• _INSTRUCTIONS FOR THE TASK_: Read through the listing, and wherever a line holds the word "Navigate", return it.

• _RECORDS TO USE_:
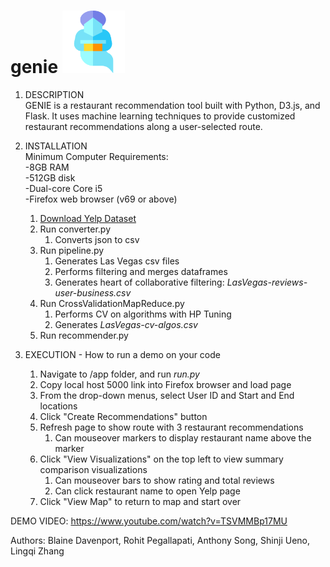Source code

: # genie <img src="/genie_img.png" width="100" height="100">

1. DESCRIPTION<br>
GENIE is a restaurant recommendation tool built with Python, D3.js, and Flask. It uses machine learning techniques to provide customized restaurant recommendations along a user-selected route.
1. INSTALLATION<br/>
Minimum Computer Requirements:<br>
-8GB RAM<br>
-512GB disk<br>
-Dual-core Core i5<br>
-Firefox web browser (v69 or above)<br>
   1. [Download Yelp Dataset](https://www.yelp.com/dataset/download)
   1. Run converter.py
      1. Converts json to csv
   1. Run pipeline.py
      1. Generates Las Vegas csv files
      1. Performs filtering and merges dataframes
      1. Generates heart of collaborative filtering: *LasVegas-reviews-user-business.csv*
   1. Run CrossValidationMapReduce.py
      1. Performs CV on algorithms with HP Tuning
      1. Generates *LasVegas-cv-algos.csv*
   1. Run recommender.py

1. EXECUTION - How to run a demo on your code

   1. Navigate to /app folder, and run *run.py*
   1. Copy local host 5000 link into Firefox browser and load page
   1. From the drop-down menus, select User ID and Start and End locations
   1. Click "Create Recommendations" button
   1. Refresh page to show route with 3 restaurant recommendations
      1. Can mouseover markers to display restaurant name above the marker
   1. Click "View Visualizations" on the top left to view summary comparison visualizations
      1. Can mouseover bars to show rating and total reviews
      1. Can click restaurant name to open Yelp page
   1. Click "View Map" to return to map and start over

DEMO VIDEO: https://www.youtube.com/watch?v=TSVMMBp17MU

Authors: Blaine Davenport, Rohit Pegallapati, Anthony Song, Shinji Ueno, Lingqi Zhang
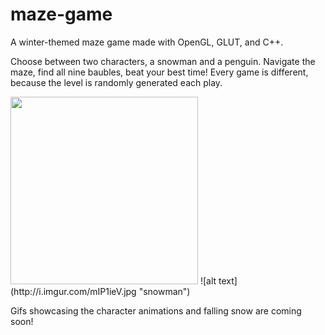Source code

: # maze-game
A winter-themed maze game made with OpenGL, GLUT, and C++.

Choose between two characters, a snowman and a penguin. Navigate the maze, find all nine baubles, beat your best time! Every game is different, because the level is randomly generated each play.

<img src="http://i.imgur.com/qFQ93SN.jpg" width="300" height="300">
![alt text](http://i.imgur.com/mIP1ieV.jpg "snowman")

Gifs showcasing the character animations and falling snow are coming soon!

• _WRITTEN ANSWER_:
   1. Navigate to /app folder, and run *run.py*
Choose between two characters, a snowman and a penguin. Navigate the maze, find all nine baubles, beat your best time! Every game is different, because the level is randomly generated each play.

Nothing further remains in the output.